Records for the exercise Start Marker

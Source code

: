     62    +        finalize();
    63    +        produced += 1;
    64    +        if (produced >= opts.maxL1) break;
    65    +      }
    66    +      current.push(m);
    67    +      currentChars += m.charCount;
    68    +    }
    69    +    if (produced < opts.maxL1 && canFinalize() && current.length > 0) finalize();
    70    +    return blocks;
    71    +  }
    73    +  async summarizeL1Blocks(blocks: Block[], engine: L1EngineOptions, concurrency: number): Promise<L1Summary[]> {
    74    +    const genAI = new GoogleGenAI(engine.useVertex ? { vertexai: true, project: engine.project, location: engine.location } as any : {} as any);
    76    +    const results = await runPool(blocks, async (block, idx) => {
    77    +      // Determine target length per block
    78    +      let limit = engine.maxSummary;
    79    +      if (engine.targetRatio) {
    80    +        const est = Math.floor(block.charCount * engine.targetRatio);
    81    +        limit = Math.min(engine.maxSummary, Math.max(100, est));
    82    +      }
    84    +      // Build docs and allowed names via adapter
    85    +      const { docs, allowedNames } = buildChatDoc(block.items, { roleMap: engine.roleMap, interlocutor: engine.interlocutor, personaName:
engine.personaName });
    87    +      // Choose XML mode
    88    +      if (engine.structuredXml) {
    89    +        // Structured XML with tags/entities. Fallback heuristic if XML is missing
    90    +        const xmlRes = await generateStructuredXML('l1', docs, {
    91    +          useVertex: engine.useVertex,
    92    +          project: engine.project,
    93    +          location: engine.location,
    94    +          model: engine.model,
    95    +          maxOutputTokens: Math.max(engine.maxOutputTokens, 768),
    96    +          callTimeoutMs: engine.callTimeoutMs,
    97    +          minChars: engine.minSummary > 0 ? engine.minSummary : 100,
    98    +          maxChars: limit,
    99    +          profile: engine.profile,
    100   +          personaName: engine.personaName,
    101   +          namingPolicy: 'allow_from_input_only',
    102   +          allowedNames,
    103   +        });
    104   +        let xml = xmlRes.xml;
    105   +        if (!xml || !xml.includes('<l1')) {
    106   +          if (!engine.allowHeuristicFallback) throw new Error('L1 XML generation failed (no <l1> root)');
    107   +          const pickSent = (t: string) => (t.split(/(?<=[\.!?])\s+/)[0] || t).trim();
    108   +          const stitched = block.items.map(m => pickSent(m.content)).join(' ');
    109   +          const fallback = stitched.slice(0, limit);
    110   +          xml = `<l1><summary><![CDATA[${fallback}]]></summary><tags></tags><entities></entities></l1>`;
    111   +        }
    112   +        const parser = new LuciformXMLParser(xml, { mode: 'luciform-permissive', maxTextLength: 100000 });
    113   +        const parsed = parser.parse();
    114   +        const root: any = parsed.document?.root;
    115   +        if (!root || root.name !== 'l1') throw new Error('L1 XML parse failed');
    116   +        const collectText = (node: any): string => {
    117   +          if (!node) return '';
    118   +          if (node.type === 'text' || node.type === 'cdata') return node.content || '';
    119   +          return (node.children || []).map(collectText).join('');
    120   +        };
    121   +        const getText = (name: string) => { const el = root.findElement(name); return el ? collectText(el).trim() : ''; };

Records for the exercise End Marker

- What you are asked to do
Take the records above and return, word for word, only the lines that fall from the line with "genAI = new" to the line with "Math.floor(block.charCount * engine.targetRatio);", both of them included.

- Reply
    74    +    const genAI = new GoogleGenAI(engine.useVertex ? { vertexai: true, project: engine.project, location: engine.location } as any : {} as any);
    76    +    const results = await runPool(blocks, async (block, idx) => {
    77    +      // Determine target length per block
    78    +      let limit = engine.maxSummary;
    79    +      if (engine.targetRatio) {
    80    +        const est = Math.floor(block.charCount * engine.targetRatio);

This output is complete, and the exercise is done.